2020-01-10 Chicago report will be discussed in DAG meeting on Jan 21 (expect to happen as scheduled). Follow up with David and Astrid to look at what we could apply from what they learned and what additional user studies they could help us with
DAG presentation did occur and it was very interesting (link to meeting) – in depth interviews to understand research needs with open-ended questions, need more thought to understand how we might apply lessons from this
Dave made some changes to address issues with 50x responses, still possible issues under high load (possibly something on the Sinopia side but waiting to look at IP address to logging to identify whether same source is hitting us with same request)

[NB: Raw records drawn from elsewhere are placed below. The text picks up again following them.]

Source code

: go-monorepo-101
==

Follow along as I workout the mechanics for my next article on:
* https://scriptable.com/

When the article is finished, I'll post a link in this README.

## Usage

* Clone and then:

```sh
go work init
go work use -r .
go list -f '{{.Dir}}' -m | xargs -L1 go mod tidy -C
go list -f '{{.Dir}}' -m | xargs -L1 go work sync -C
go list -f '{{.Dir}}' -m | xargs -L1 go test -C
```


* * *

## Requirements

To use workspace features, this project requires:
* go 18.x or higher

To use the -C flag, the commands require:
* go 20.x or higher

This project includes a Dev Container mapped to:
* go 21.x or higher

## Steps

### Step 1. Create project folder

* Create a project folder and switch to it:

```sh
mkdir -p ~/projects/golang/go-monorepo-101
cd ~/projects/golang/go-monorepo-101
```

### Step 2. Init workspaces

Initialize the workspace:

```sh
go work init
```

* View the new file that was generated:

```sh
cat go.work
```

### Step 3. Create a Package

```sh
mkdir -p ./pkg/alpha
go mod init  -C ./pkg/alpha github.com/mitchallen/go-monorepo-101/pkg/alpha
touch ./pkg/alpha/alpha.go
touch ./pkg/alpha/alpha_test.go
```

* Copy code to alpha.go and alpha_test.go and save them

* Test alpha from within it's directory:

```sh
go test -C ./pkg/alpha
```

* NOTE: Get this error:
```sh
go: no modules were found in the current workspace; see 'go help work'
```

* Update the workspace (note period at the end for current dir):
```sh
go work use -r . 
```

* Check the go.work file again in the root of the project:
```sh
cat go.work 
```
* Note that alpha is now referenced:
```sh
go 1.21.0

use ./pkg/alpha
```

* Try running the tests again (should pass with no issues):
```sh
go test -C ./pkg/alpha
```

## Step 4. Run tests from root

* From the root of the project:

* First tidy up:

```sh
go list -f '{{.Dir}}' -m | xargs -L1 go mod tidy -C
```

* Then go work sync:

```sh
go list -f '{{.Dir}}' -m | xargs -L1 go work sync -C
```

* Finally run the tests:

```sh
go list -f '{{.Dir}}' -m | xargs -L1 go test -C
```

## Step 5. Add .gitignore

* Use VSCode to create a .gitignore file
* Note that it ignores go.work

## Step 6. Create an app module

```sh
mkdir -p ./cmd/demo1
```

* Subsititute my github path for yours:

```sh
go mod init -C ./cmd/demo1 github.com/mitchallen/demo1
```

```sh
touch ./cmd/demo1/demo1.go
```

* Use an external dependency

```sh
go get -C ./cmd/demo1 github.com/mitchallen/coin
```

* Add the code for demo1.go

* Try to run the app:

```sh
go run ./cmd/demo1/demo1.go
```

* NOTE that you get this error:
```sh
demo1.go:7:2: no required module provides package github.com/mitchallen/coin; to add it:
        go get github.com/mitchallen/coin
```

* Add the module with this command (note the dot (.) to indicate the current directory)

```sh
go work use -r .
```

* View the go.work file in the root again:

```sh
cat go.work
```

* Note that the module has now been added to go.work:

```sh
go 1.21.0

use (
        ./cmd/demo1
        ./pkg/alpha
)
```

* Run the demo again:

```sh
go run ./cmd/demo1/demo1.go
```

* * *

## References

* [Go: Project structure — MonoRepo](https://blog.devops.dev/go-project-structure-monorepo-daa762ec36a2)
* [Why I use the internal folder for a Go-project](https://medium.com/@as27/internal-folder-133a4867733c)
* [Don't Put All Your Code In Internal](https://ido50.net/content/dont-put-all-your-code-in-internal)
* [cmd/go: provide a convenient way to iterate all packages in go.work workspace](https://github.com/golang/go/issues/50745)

Ongoing discussion about the need build more complex indexes to deal with slowness of complex queries
2020-01-31 - Dave, Steven, Lynette had a meeting this week. Created a list (HERE) . Dave is still optimistic about perf improvements in SPARQL with change from CONSTRUCT to SELECT, but not sure when Dave will be able to try this. Also looking at indexing approaches with smaller sources than SVDE, will try LOC which is expected to take 3 days. Will also work to cache context when needed and not to request it when it isn't needed. Steven noted this on #authorities channel. Three categories of approaches: 1) amount of extended context, 2) efficiency of queries, 3) scalability of requests. Longer term there are questions of lookup vs. autocomplete modes
See items under travel/conferences
Status updates and planning
John has attended to D&A meetings with user reps, showed video searching Google Books to deal with the zero results case which they found interesting. Adam notes that much D&A work is quite low-level and we don't have a good way to think about the big ideas.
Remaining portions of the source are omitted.